[Records from a data collection]
────
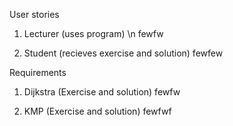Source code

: User stories
  1. Lecturer (uses program) \n
  fewfw

  2. Student (recieves exercise and solution)
    fewfew


Requirements
  1. Dijkstra (Exercise and solution)
    fewfw

  2. KMP (Exercise and solution)
    fewfwf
────
EXERCISE DETAILS — Exactly reproduce the entries above, minus the pictures.

SOLUTION —
Source code

: User stories
  1. Lecturer (uses program) \n
  fewfw

  2. Student (recieves exercise and solution)
    fewfew


Requirements
  1. Dijkstra (Exercise and solution)
    fewfw

  2. KMP (Exercise and solution)
    fewfwf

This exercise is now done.